• **Task instructions**:
Go through the listing and copy each line that has the string "other" in it.

BEGIN

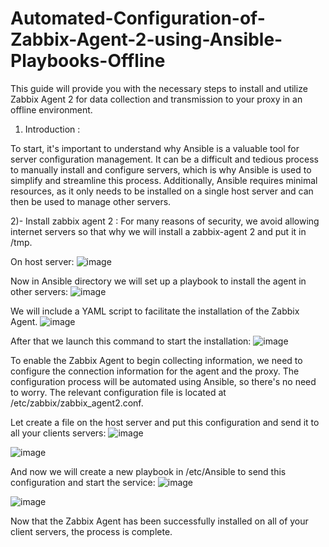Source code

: # Automated-Configuration-of-Zabbix-Agent-2-using-Ansible-Playbooks-Offline
This guide will provide you with the necessary steps to install and utilize Zabbix Agent 2 for data collection and transmission to your proxy in an offline environment.

1) Introduction :

To start, it's important to understand why Ansible is a valuable tool for server configuration management. It can be a difficult and tedious process to manually install and configure servers, which is why Ansible is used to simplify and streamline this process. Additionally, Ansible requires minimal resources, as it only needs to be installed on a single host server and can then be used to manage other servers.

2)- Install zabbix agent 2 :
For many reasons of security, we avoid allowing internet servers so that why we will install a zabbix-agent 2 and put it in /tmp.

On host server:
![image](https://user-images.githubusercontent.com/129797537/231609051-26d8f8f1-9d0f-46d2-8541-a83f57a5f9f7.png)

Now in Ansible directory we will set up a playbook to install the agent in other servers:
![image](https://user-images.githubusercontent.com/129797537/231609310-04719c96-ad2c-4613-8fe6-c39fca9a5a2c.png)

We will include a YAML script to facilitate the installation of the Zabbix Agent.
![image](https://user-images.githubusercontent.com/129797537/231609645-1eda6869-4968-4075-b88d-c612786939d7.png)

After that we launch this command to start the installation:
![image](https://user-images.githubusercontent.com/129797537/231609775-5f1da554-f2b0-44fa-ba61-dcffd2c926cf.png)

To enable the Zabbix Agent to begin collecting information, we need to configure the connection information for the agent and the proxy. The configuration process will be automated using Ansible, so there's no need to worry. The relevant configuration file is located at /etc/zabbix/zabbix_agent2.conf.

Let create a file on the host server and put this configuration and send it to all your clients servers:
![image](https://user-images.githubusercontent.com/129797537/231609990-3c72b408-495f-4a7e-b7a3-1ab6a7d70caf.png)

![image](https://user-images.githubusercontent.com/129797537/231610108-1f2319f8-a0fb-4e90-a602-c3f629029c3c.png)

And now we will create a new playbook in /etc/Ansible to send this configuration and start the service:
![image](https://user-images.githubusercontent.com/129797537/231610285-8dc137e0-ee2f-40f7-9e4c-6c8d736bbdff.png)

![image](https://user-images.githubusercontent.com/129797537/231610416-2ad83292-9914-44c1-ad63-91bde83ff4af.png)


Now that the Zabbix Agent has been successfully installed on all of your client servers, the process is complete.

END

• **Completed task**:
To start, it's important to understand why Ansible is a valuable tool for server configuration management. It can be a difficult and tedious process to manually install and configure servers, which is why Ansible is used to simplify and streamline this process. Additionally, Ansible requires minimal resources, as it only needs to be installed on a single host server and can then be used to manage other servers.
Now in Ansible directory we will set up a playbook to install the agent in other servers:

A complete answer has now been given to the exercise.